[Source texts of formatted documents]
───

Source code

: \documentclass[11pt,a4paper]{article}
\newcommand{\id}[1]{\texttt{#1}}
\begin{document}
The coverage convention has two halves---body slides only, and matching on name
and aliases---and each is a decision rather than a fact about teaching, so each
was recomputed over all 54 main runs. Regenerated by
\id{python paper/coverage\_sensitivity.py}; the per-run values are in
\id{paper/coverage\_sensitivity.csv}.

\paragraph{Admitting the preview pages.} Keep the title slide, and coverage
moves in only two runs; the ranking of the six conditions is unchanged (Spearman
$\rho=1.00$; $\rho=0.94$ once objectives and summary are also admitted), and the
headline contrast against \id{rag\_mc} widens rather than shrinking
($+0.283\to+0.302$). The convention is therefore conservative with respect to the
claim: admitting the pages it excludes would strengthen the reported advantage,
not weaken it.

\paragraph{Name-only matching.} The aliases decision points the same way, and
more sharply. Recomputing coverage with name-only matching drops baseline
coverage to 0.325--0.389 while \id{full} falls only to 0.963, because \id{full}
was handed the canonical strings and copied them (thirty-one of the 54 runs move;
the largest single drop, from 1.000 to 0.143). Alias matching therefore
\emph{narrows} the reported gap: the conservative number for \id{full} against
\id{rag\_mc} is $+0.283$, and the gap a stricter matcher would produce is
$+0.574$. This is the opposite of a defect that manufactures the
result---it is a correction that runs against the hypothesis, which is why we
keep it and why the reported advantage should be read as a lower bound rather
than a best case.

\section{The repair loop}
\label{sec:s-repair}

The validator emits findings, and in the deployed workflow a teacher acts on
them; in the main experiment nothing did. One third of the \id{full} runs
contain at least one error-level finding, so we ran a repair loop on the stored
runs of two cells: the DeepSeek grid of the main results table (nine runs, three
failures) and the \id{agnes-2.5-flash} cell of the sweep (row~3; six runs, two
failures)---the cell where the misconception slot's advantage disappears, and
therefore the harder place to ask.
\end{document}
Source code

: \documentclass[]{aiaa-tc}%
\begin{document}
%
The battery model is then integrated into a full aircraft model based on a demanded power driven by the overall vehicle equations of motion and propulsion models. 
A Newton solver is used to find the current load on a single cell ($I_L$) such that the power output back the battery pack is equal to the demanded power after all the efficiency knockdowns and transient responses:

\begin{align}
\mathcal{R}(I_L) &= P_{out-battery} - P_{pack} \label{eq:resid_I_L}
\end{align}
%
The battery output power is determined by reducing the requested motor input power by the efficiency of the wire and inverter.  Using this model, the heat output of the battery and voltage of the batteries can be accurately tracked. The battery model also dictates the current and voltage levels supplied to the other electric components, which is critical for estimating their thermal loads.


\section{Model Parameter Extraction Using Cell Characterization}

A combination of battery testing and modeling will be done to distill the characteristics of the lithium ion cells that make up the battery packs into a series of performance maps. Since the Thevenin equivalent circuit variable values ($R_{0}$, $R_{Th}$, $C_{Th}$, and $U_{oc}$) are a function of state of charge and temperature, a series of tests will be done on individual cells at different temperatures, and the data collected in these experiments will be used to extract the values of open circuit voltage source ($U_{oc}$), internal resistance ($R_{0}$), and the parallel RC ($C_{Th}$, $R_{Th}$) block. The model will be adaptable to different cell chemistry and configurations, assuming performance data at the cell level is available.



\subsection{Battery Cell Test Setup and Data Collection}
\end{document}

───

## [Task directions]
Restate the data above exactly, keeping each word as it stands.

## [Result of the exercise]
Source code

: \documentclass[11pt,a4paper]{article}
\newcommand{\id}[1]{\texttt{#1}}
\begin{document}
The coverage convention has two halves---body slides only, and matching on name
and aliases---and each is a decision rather than a fact about teaching, so each
was recomputed over all 54 main runs. Regenerated by
\id{python paper/coverage\_sensitivity.py}; the per-run values are in
\id{paper/coverage\_sensitivity.csv}.

\paragraph{Admitting the preview pages.} Keep the title slide, and coverage
moves in only two runs; the ranking of the six conditions is unchanged (Spearman
$\rho=1.00$; $\rho=0.94$ once objectives and summary are also admitted), and the
headline contrast against \id{rag\_mc} widens rather than shrinking
($+0.283\to+0.302$). The convention is therefore conservative with respect to the
claim: admitting the pages it excludes would strengthen the reported advantage,
not weaken it.

\paragraph{Name-only matching.} The aliases decision points the same way, and
more sharply. Recomputing coverage with name-only matching drops baseline
coverage to 0.325--0.389 while \id{full} falls only to 0.963, because \id{full}
was handed the canonical strings and copied them (thirty-one of the 54 runs move;
the largest single drop, from 1.000 to 0.143). Alias matching therefore
\emph{narrows} the reported gap: the conservative number for \id{full} against
\id{rag\_mc} is $+0.283$, and the gap a stricter matcher would produce is
$+0.574$. This is the opposite of a defect that manufactures the
result---it is a correction that runs against the hypothesis, which is why we
keep it and why the reported advantage should be read as a lower bound rather
than a best case.

\section{The repair loop}
\label{sec:s-repair}

The validator emits findings, and in the deployed workflow a teacher acts on
them; in the main experiment nothing did. One third of the \id{full} runs
contain at least one error-level finding, so we ran a repair loop on the stored
runs of two cells: the DeepSeek grid of the main results table (nine runs, three
failures) and the \id{agnes-2.5-flash} cell of the sweep (row~3; six runs, two
failures)---the cell where the misconception slot's advantage disappears, and
therefore the harder place to ask.
\end{document}
Source code

: \documentclass[]{aiaa-tc}%
\begin{document}
%
The battery model is then integrated into a full aircraft model based on a demanded power driven by the overall vehicle equations of motion and propulsion models. 
A Newton solver is used to find the current load on a single cell ($I_L$) such that the power output back the battery pack is equal to the demanded power after all the efficiency knockdowns and transient responses:

\begin{align}
\mathcal{R}(I_L) &= P_{out-battery} - P_{pack} \label{eq:resid_I_L}
\end{align}
%
The battery output power is determined by reducing the requested motor input power by the efficiency of the wire and inverter.  Using this model, the heat output of the battery and voltage of the batteries can be accurately tracked. The battery model also dictates the current and voltage levels supplied to the other electric components, which is critical for estimating their thermal loads.


\section{Model Parameter Extraction Using Cell Characterization}

A combination of battery testing and modeling will be done to distill the characteristics of the lithium ion cells that make up the battery packs into a series of performance maps. Since the Thevenin equivalent circuit variable values ($R_{0}$, $R_{Th}$, $C_{Th}$, and $U_{oc}$) are a function of state of charge and temperature, a series of tests will be done on individual cells at different temperatures, and the data collected in these experiments will be used to extract the values of open circuit voltage source ($U_{oc}$), internal resistance ($R_{0}$), and the parallel RC ($C_{Th}$, $R_{Th}$) block. The model will be adaptable to different cell chemistry and configurations, assuming performance data at the cell level is available.



\subsection{Battery Cell Test Setup and Data Collection}
\end{document}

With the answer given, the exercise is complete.